*TASK INSTRUCTIONS*: Set down each entry below exactly as written, keeping the pictures out.

*GIVEN ENTRIES*:
====================
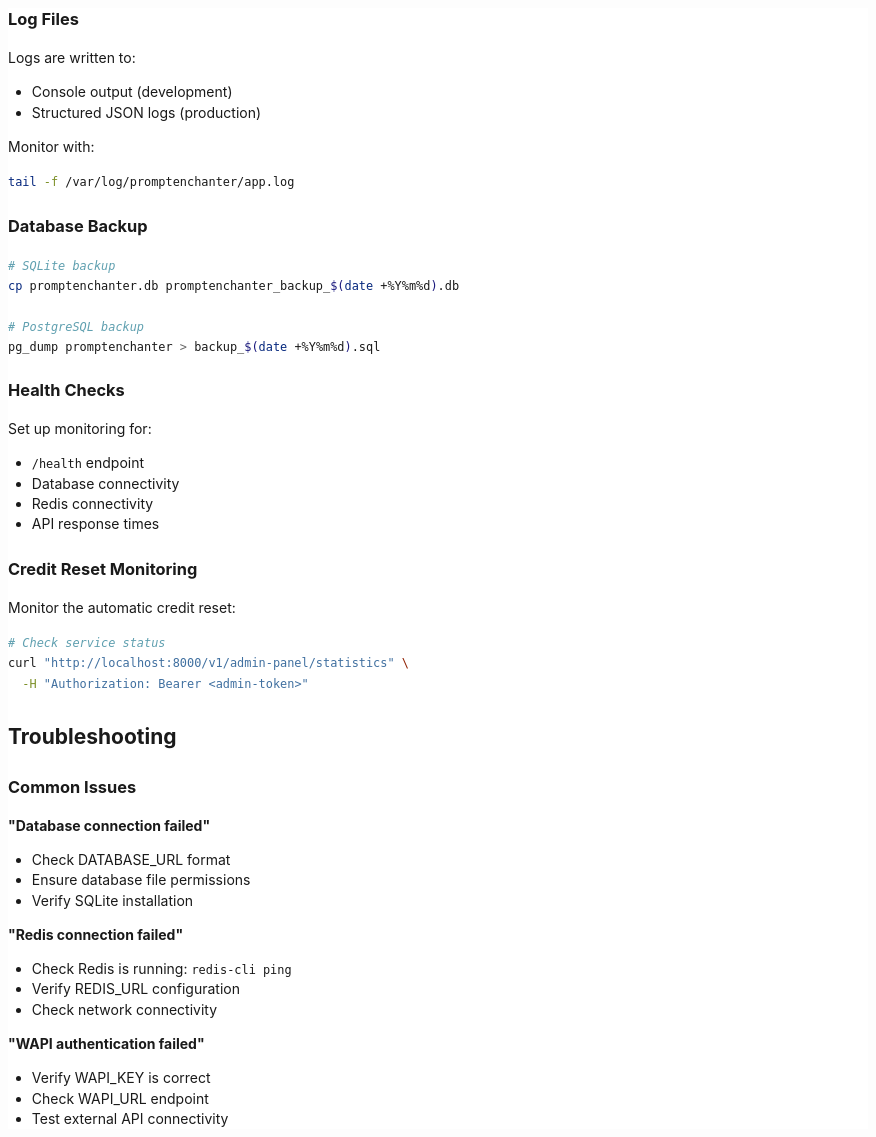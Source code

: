 ### Log Files

Logs are written to:
- Console output (development)
- Structured JSON logs (production)

Monitor with:
```bash
tail -f /var/log/promptenchanter/app.log
```

### Database Backup

```bash
# SQLite backup
cp promptenchanter.db promptenchanter_backup_$(date +%Y%m%d).db

# PostgreSQL backup
pg_dump promptenchanter > backup_$(date +%Y%m%d).sql
```

### Health Checks

Set up monitoring for:
- `/health` endpoint
- Database connectivity
- Redis connectivity
- API response times

### Credit Reset Monitoring

Monitor the automatic credit reset:
```bash
# Check service status
curl "http://localhost:8000/v1/admin-panel/statistics" \
  -H "Authorization: Bearer <admin-token>"
```

## Troubleshooting

### Common Issues

**"Database connection failed"**
- Check DATABASE_URL format
- Ensure database file permissions
- Verify SQLite installation

**"Redis connection failed"**
- Check Redis is running: `redis-cli ping`
- Verify REDIS_URL configuration
- Check network connectivity

**"WAPI authentication failed"**
- Verify WAPI_KEY is correct
- Check WAPI_URL endpoint
- Test external API connectivity
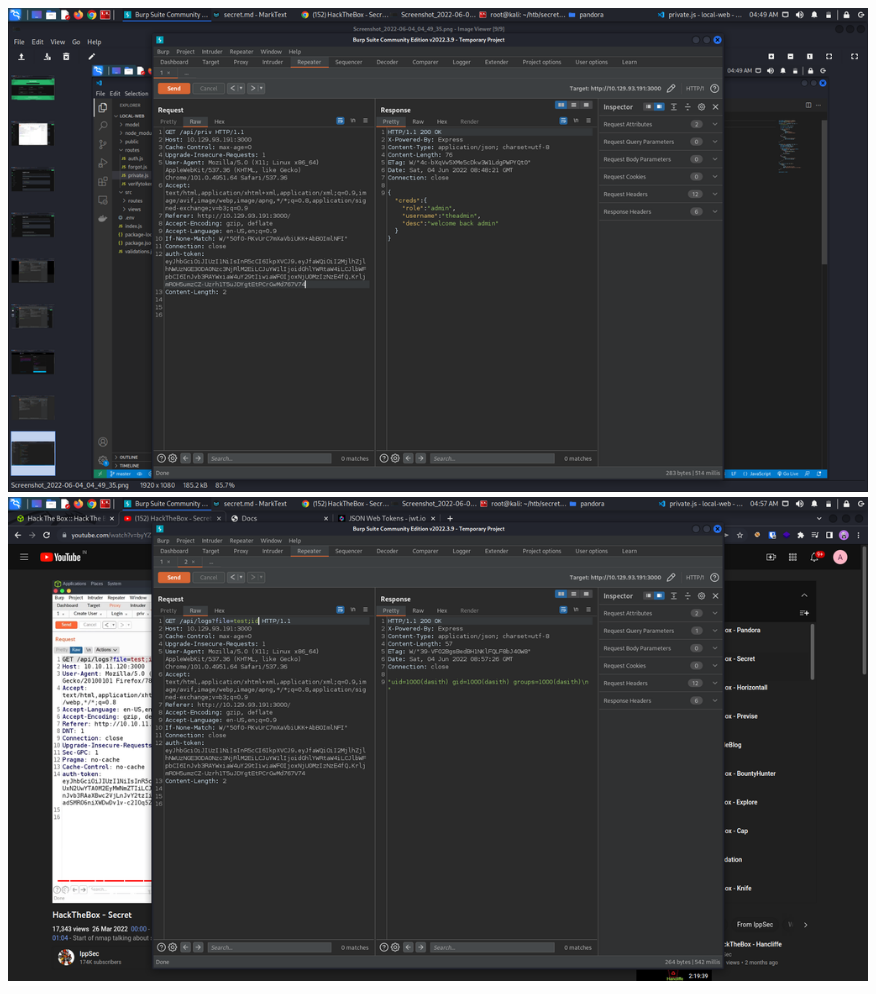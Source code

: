 <img src="../htb_assets/images/secret/2022-06-04-13-14-21-image.png"/>

<img src="../htb_assets/images/secret/2022-06-04-13-14-32-image.png"/>
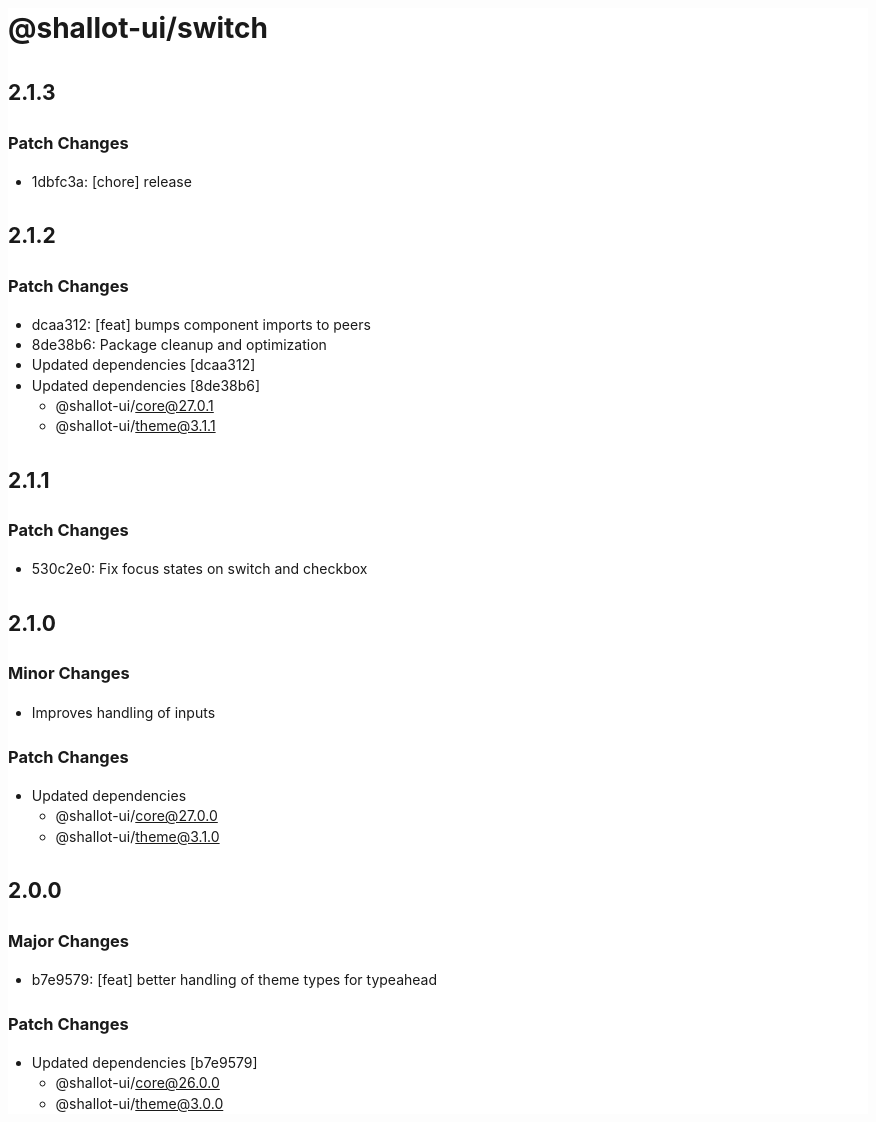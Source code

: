 # @shallot-ui/switch

## 2.1.3

### Patch Changes

- 1dbfc3a: [chore] release

## 2.1.2

### Patch Changes

- dcaa312: [feat] bumps component imports to peers
- 8de38b6: Package cleanup and optimization
- Updated dependencies [dcaa312]
- Updated dependencies [8de38b6]
  - @shallot-ui/core@27.0.1
  - @shallot-ui/theme@3.1.1

## 2.1.1

### Patch Changes

- 530c2e0: Fix focus states on switch and checkbox

## 2.1.0

### Minor Changes

- Improves handling of inputs

### Patch Changes

- Updated dependencies
  - @shallot-ui/core@27.0.0
  - @shallot-ui/theme@3.1.0

## 2.0.0

### Major Changes

- b7e9579: [feat] better handling of theme types for typeahead

### Patch Changes

- Updated dependencies [b7e9579]
  - @shallot-ui/core@26.0.0
  - @shallot-ui/theme@3.0.0
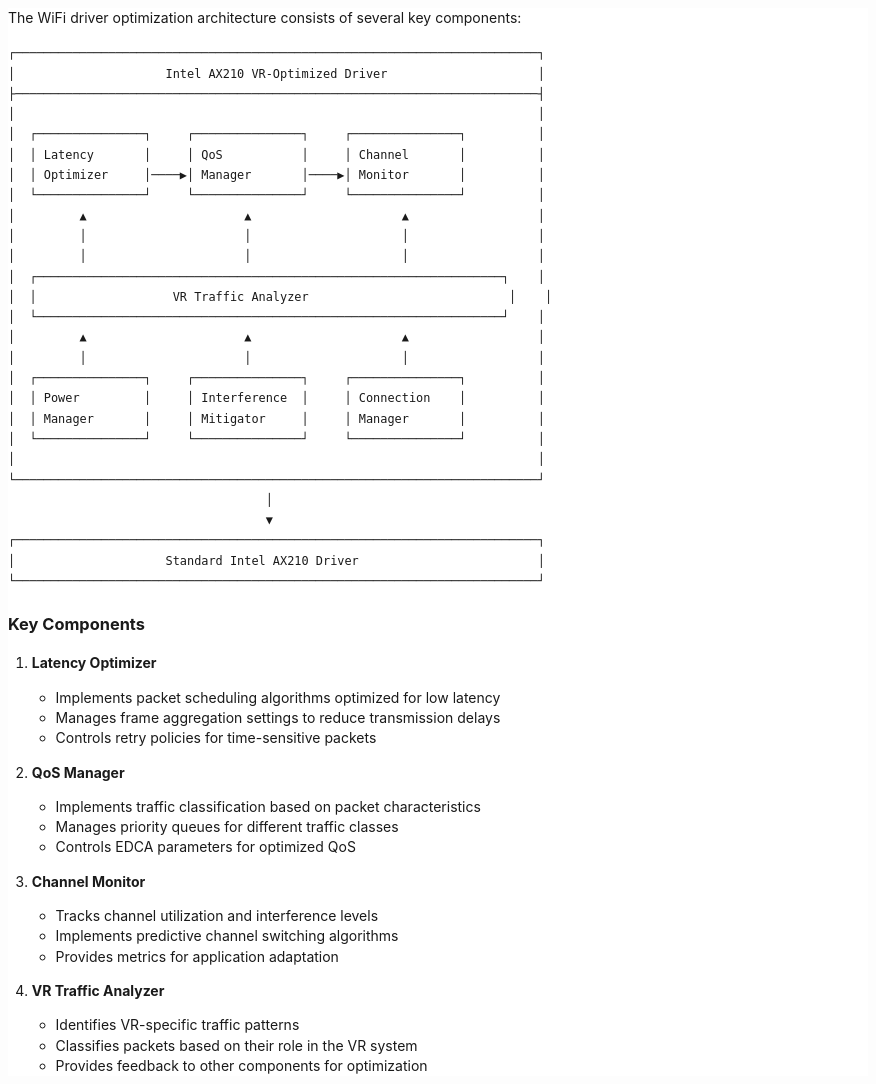The WiFi driver optimization architecture consists of several key components:

```
┌─────────────────────────────────────────────────────────────────────────┐
│                     Intel AX210 VR-Optimized Driver                     │
├─────────────────────────────────────────────────────────────────────────┤
│                                                                         │
│  ┌───────────────┐     ┌───────────────┐     ┌───────────────┐          │
│  │ Latency       │     │ QoS           │     │ Channel       │          │
│  │ Optimizer     │────▶│ Manager       │────▶│ Monitor       │          │
│  └───────────────┘     └───────────────┘     └───────────────┘          │
│         ▲                      ▲                     ▲                  │
│         │                      │                     │                  │
│         │                      │                     │                  │
│  ┌─────────────────────────────────────────────────────────────────┐    │
│  │                   VR Traffic Analyzer                            │    │
│  └─────────────────────────────────────────────────────────────────┘    │
│         ▲                      ▲                     ▲                  │
│         │                      │                     │                  │
│  ┌───────────────┐     ┌───────────────┐     ┌───────────────┐          │
│  │ Power         │     │ Interference  │     │ Connection    │          │
│  │ Manager       │     │ Mitigator     │     │ Manager       │          │
│  └───────────────┘     └───────────────┘     └───────────────┘          │
│                                                                         │
└─────────────────────────────────────────────────────────────────────────┘
                                    │
                                    ▼
┌─────────────────────────────────────────────────────────────────────────┐
│                     Standard Intel AX210 Driver                         │
└─────────────────────────────────────────────────────────────────────────┘
```

### Key Components

1. **Latency Optimizer**
   - Implements packet scheduling algorithms optimized for low latency
   - Manages frame aggregation settings to reduce transmission delays
   - Controls retry policies for time-sensitive packets

2. **QoS Manager**
   - Implements traffic classification based on packet characteristics
   - Manages priority queues for different traffic classes
   - Controls EDCA parameters for optimized QoS

3. **Channel Monitor**
   - Tracks channel utilization and interference levels
   - Implements predictive channel switching algorithms
   - Provides metrics for application adaptation

4. **VR Traffic Analyzer**
   - Identifies VR-specific traffic patterns
   - Classifies packets based on their role in the VR system
   - Provides feedback to other components for optimization
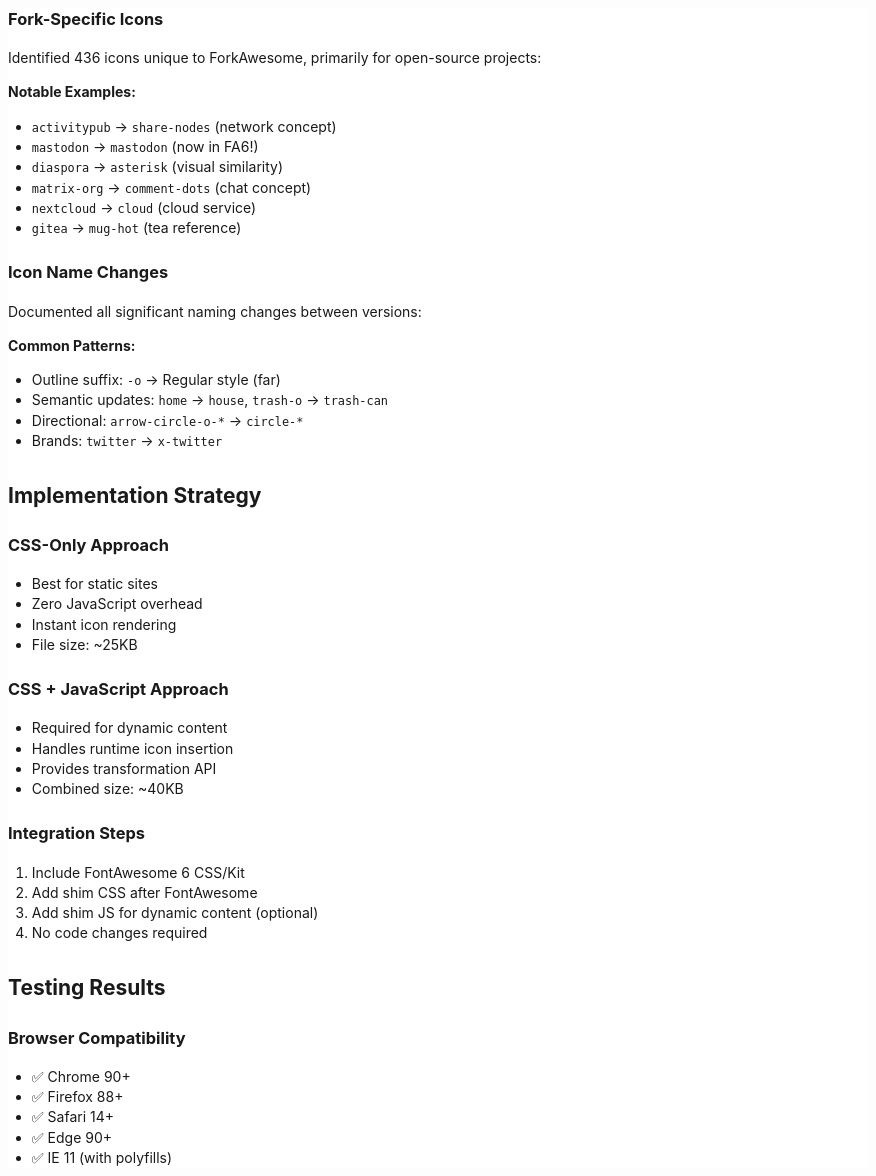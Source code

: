 ### Fork-Specific Icons
Identified 436 icons unique to ForkAwesome, primarily for open-source projects:

**Notable Examples:**
- `activitypub` → `share-nodes` (network concept)
- `mastodon` → `mastodon` (now in FA6!)
- `diaspora` → `asterisk` (visual similarity)
- `matrix-org` → `comment-dots` (chat concept)
- `nextcloud` → `cloud` (cloud service)
- `gitea` → `mug-hot` (tea reference)

### Icon Name Changes
Documented all significant naming changes between versions:

**Common Patterns:**
- Outline suffix: `-o` → Regular style (far)
- Semantic updates: `home` → `house`, `trash-o` → `trash-can`
- Directional: `arrow-circle-o-*` → `circle-*`
- Brands: `twitter` → `x-twitter`

## Implementation Strategy

### CSS-Only Approach
- Best for static sites
- Zero JavaScript overhead
- Instant icon rendering
- File size: ~25KB

### CSS + JavaScript Approach
- Required for dynamic content
- Handles runtime icon insertion
- Provides transformation API
- Combined size: ~40KB

### Integration Steps
1. Include FontAwesome 6 CSS/Kit
2. Add shim CSS after FontAwesome
3. Add shim JS for dynamic content (optional)
4. No code changes required

## Testing Results

### Browser Compatibility
- ✅ Chrome 90+
- ✅ Firefox 88+
- ✅ Safari 14+
- ✅ Edge 90+
- ✅ IE 11 (with polyfills)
====================
*WRITTEN REPLY*:
Source code

: ### Log Files

Logs are written to:
- Console output (development)
- Structured JSON logs (production)

Monitor with:
```bash
tail -f /var/log/promptenchanter/app.log
```

### Database Backup

```bash
# SQLite backup
cp promptenchanter.db promptenchanter_backup_$(date +%Y%m%d).db

# PostgreSQL backup
pg_dump promptenchanter > backup_$(date +%Y%m%d).sql
```

### Health Checks

Set up monitoring for:
- `/health` endpoint
- Database connectivity
- Redis connectivity
- API response times

### Credit Reset Monitoring

Monitor the automatic credit reset:
```bash
# Check service status
curl "http://localhost:8000/v1/admin-panel/statistics" \
  -H "Authorization: Bearer <admin-token>"
```

## Troubleshooting

### Common Issues

**"Database connection failed"**
- Check DATABASE_URL format
- Ensure database file permissions
- Verify SQLite installation

**"Redis connection failed"**
- Check Redis is running: `redis-cli ping`
- Verify REDIS_URL configuration
- Check network connectivity

**"WAPI authentication failed"**
- Verify WAPI_KEY is correct
- Check WAPI_URL endpoint
- Test external API connectivity
Source code

: <img src="../htb_assets/images/secret/2022-06-04-13-14-21-image.png"/>

<img src="../htb_assets/images/secret/2022-06-04-13-14-32-image.png"/>
Source code

: # @shallot-ui/switch

## 2.1.3

### Patch Changes

- 1dbfc3a: [chore] release

## 2.1.2

### Patch Changes

- dcaa312: [feat] bumps component imports to peers
- 8de38b6: Package cleanup and optimization
- Updated dependencies [dcaa312]
- Updated dependencies [8de38b6]
  - @shallot-ui/core@27.0.1
  - @shallot-ui/theme@3.1.1

## 2.1.1

### Patch Changes

- 530c2e0: Fix focus states on switch and checkbox

## 2.1.0

### Minor Changes

- Improves handling of inputs

### Patch Changes

- Updated dependencies
  - @shallot-ui/core@27.0.0
  - @shallot-ui/theme@3.1.0

## 2.0.0

### Major Changes

- b7e9579: [feat] better handling of theme types for typeahead

### Patch Changes

- Updated dependencies [b7e9579]
  - @shallot-ui/core@26.0.0
  - @shallot-ui/theme@3.0.0
The WiFi driver optimization architecture consists of several key components:

```
┌─────────────────────────────────────────────────────────────────────────┐
│                     Intel AX210 VR-Optimized Driver                     │
├─────────────────────────────────────────────────────────────────────────┤
│                                                                         │
│  ┌───────────────┐     ┌───────────────┐     ┌───────────────┐          │
│  │ Latency       │     │ QoS           │     │ Channel       │          │
│  │ Optimizer     │────▶│ Manager       │────▶│ Monitor       │          │
│  └───────────────┘     └───────────────┘     └───────────────┘          │
│         ▲                      ▲                     ▲                  │
│         │                      │                     │                  │
│         │                      │                     │                  │
│  ┌─────────────────────────────────────────────────────────────────┐    │
│  │                   VR Traffic Analyzer                            │    │
│  └─────────────────────────────────────────────────────────────────┘    │
│         ▲                      ▲                     ▲                  │
│         │                      │                     │                  │
│  ┌───────────────┐     ┌───────────────┐     ┌───────────────┐          │
│  │ Power         │     │ Interference  │     │ Connection    │          │
│  │ Manager       │     │ Mitigator     │     │ Manager       │          │
│  └───────────────┘     └───────────────┘     └───────────────┘          │
│                                                                         │
└─────────────────────────────────────────────────────────────────────────┘
                                    │
                                    ▼
┌─────────────────────────────────────────────────────────────────────────┐
│                     Standard Intel AX210 Driver                         │
└─────────────────────────────────────────────────────────────────────────┘
```

### Key Components

1. **Latency Optimizer**
   - Implements packet scheduling algorithms optimized for low latency
   - Manages frame aggregation settings to reduce transmission delays
   - Controls retry policies for time-sensitive packets

2. **QoS Manager**
   - Implements traffic classification based on packet characteristics
   - Manages priority queues for different traffic classes
   - Controls EDCA parameters for optimized QoS

3. **Channel Monitor**
   - Tracks channel utilization and interference levels
   - Implements predictive channel switching algorithms
   - Provides metrics for application adaptation

4. **VR Traffic Analyzer**
   - Identifies VR-specific traffic patterns
   - Classifies packets based on their role in the VR system
   - Provides feedback to other components for optimization
Source code

: ### Fork-Specific Icons
Identified 436 icons unique to ForkAwesome, primarily for open-source projects:

**Notable Examples:**
- `activitypub` → `share-nodes` (network concept)
- `mastodon` → `mastodon` (now in FA6!)
- `diaspora` → `asterisk` (visual similarity)
- `matrix-org` → `comment-dots` (chat concept)
- `nextcloud` → `cloud` (cloud service)
- `gitea` → `mug-hot` (tea reference)

### Icon Name Changes
Documented all significant naming changes between versions:

**Common Patterns:**
- Outline suffix: `-o` → Regular style (far)
- Semantic updates: `home` → `house`, `trash-o` → `trash-can`
- Directional: `arrow-circle-o-*` → `circle-*`
- Brands: `twitter` → `x-twitter`

## Implementation Strategy

### CSS-Only Approach
- Best for static sites
- Zero JavaScript overhead
- Instant icon rendering
- File size: ~25KB

### CSS + JavaScript Approach
- Required for dynamic content
- Handles runtime icon insertion
- Provides transformation API
- Combined size: ~40KB

### Integration Steps
1. Include FontAwesome 6 CSS/Kit
2. Add shim CSS after FontAwesome
3. Add shim JS for dynamic content (optional)
4. No code changes required

## Testing Results

### Browser Compatibility
- ✅ Chrome 90+
- ✅ Firefox 88+
- ✅ Safari 14+
- ✅ Edge 90+
- ✅ IE 11 (with polyfills)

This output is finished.